- Work task -
Your response should contain every line from the data below that holds the string "some".

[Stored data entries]
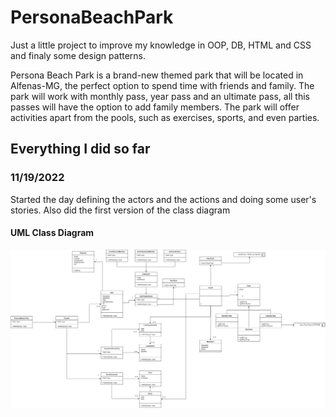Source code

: # PersonaBeachPark

Just a little project to improve my knowledge in OOP, DB, HTML and CSS and finaly some design patterns.

Persona Beach Park is a brand-new themed park that will be located in Alfenas-MG, the perfect option to spend time with friends and family. The park will work with monthly pass, year pass and an ultimate pass, all this passes will have the option to add family members. The park will offer activities apart from the pools, such as exercises, sports, and even parties. 

## Everything I did so far

### 11/19/2022

Started the day defining the actors and the actions and doing some user's stories. Also did the first version of the class diagram

#### UML Class Diagram

<p align="center">
  <img src="UML_Diagrams/Version1/PesonaBeachPark.drawio.png" alt="UML Class Diagram">
</p>


 

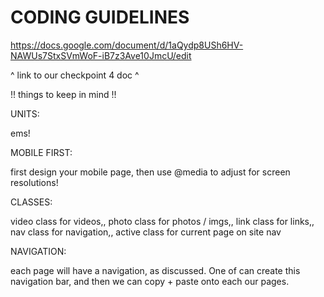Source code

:# CODING GUIDELINES

https://docs.google.com/document/d/1aQydp8USh6HV-NAWUs7StxSVmWoF-iB7z3Ave10JmcU/edit

^ link to our checkpoint 4 doc ^ 

!! things to keep in mind !!

UNITS: 

ems!

MOBILE FIRST: 

first design your mobile page, then use @media to adjust for screen resolutions!

CLASSES:

video class for videos,,    photo class for photos / imgs,,   link class for links,,   nav class for navigation,,   active class for current page on site nav

NAVIGATION:

each page will have a navigation, as discussed. One of can create this navigation bar, and then we can copy + paste onto each our pages.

- Result -
Just a little project to improve my knowledge in OOP, DB, HTML and CSS and finaly some design patterns.
Started the day defining the actors and the actions and doing some user's stories. Also did the first version of the class diagram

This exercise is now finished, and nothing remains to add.